We have seen encouraging results where such stability has been complemented by structural reforms and by targeting public spending to areas of greatest benefits to people. Mozambique, Tanzania, and Uganda have seen sustained improvements in economic performance. Growth rates have also picked up in other African countries that have made progress in curbing inflation and establishing better control of the public finances. Where such improvements in policymaking are evident, developed nations should fulfill their end of the bargain by liberalizing trade and delivering aid. They should improve access to their markets for developing countries' exports and dismantle trade-distorting subsidies. There must also be increased aid, not just for the countries under the HIPC Initiative but for others as well. In some countries, we are indeed seeing larger inflows of foreign assistance, including to combat HIV / AIDS. Other ideas for increasing aid for low-income members, including deeper debt relief and increased grant financing, are needed and welcome. The Fund is ready to help design polices that would help countries make the most effective use of these increased resources. Better aid coordination among donors, and multi-year commitments, are also needed to make development assistance more effective. But, first and foremost, we need to increase aid levels
The Annual Meetings also offered the opportunity for representatives of civil society organizations (CSOs) to sit down with staff members from the Bank and the Fund to discuss a range of issues of mutual concern. About 150 people from organizations in 30 countries attended the civil society dialogues, including the second annual townhall meeting with leaders of the two institutions. But recent contacts have not been confined to the Annual Meetings. Immediately after that gathering, top officials of the Fund and Bank met with representatives of the international labor movement. Later in the month leaders of the Bretton Woods organizations met with leaders of the World Council of Churches in Geneva.
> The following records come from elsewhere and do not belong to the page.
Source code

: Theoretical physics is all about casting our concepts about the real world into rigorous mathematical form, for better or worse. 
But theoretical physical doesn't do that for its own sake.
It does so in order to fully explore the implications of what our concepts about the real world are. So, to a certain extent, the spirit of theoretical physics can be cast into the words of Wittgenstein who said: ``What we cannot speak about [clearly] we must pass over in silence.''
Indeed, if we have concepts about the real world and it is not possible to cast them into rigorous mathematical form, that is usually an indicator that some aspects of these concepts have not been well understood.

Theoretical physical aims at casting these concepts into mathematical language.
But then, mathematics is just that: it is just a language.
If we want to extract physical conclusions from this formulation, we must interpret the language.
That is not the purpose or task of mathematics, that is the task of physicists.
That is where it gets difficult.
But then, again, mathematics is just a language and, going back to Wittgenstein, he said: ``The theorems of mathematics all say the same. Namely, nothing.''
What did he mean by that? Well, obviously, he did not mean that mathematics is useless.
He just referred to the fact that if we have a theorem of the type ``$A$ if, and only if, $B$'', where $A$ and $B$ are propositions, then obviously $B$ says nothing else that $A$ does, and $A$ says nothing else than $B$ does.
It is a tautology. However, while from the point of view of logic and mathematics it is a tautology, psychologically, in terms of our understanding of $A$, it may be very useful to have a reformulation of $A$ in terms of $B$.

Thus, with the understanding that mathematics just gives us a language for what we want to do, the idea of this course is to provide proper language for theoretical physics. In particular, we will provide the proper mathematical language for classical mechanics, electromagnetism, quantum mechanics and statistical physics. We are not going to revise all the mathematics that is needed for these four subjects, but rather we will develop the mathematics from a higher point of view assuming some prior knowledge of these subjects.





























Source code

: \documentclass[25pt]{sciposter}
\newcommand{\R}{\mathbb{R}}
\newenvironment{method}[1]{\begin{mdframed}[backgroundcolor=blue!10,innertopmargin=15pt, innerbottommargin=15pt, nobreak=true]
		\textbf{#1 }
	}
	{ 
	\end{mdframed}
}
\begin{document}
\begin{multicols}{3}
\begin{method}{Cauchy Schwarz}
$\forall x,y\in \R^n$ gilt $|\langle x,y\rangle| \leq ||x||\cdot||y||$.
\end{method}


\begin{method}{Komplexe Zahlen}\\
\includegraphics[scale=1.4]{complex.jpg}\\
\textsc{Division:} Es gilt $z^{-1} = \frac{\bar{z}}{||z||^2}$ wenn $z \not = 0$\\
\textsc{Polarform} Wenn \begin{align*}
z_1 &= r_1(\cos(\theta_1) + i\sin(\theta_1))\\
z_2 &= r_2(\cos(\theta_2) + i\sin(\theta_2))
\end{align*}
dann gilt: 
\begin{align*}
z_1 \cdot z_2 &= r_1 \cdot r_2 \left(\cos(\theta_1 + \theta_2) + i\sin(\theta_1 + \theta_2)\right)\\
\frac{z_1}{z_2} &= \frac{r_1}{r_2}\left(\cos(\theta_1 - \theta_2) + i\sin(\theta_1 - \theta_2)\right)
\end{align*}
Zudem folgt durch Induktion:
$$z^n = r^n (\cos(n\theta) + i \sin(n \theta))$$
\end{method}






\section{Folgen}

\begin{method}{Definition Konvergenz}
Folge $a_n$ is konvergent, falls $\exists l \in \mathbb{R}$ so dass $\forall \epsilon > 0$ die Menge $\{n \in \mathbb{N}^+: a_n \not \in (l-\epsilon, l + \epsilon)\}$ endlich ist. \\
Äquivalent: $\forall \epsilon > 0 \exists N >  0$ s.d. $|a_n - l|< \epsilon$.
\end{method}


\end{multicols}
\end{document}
The first ever meeting of the leaders of the World Council of Churches (WCC), IMF and World Bank took place on October 22 at WCC headquarters in Geneva. The main speakers representing the three organizations were World Bank President James Wolfensohn, IMF Deputy Managing Director Agustín Carstens, and WCC General Secretary Rev. Dr. Samuel Kobia. The meeting was moderated by Cornelio Somarruga of the Caux Initiatives for Change and former President of the International Committee of the Red Cross, and also addressed by Dr. Agnes Abuom, President for Africa of the WCC. IMF Managing Director Rodrigo de Rato was unable to participate in the meeting because of an official commitment, but participated in a private meeting earlier in the day with Kobia, Abuom, Wolfensohn, and Carstens. The afternoon meeting, in which a number of other representatives of the three organizations participated, followed several preparatory meetings held since May 2002 (see Civil Society Newsletter April 2003 and February 2004). The meetings were initiated after the management of the two Bretton Woods Institutions (BWIs) expressed a wish to engage in dialogue with the WCC to improve mutual understanding of the organizations' work in development.
The meeting focused on establishing common ground for efforts to address global poverty, and on exploring continuing areas of difference in approach and views on development issues. The session concluded that the areas of common ground are large and significant, and that the three institutions should find more effective ways to work together in the future. There was agreement that the dialogue process would continue, and that it would focus in the period immediately ahead on case studies that could be expected to clarify issues and specific topics that lend themselves to common action.
The meeting was characterized by a frank and generally positive exchange of views. In his formal statement, Kobia stressed the issue of voice-in his view the WCC has always represented the voiceless-and the need for a world economy that places people at the center of development. Growth is not enough, he said; we must deal also with the issues of inequality. Kobia concluded by focusing on the issues of environmental protection and the democratization in the BWIs.
Abuom said that poverty is caused by a failure of brotherly love in the world. The WCC is concerned with the need to change the market system, and has not succeeded in persuading the BWIs of this need. Increased trade alone does not reduce poverty or improve equity, she said; there is a need for redistributive measures, and the world needs just, participatory, and sustainable communities. She criticized the BWIs as undemocratic: with Africa having only two Executive Directors, the institutions are essentially a platform for the industrial countries. Highlighting the issues of human rights, she called on the BWIs to look more to their work through a rights-based framework. In sum, she said, the dialogue must continue.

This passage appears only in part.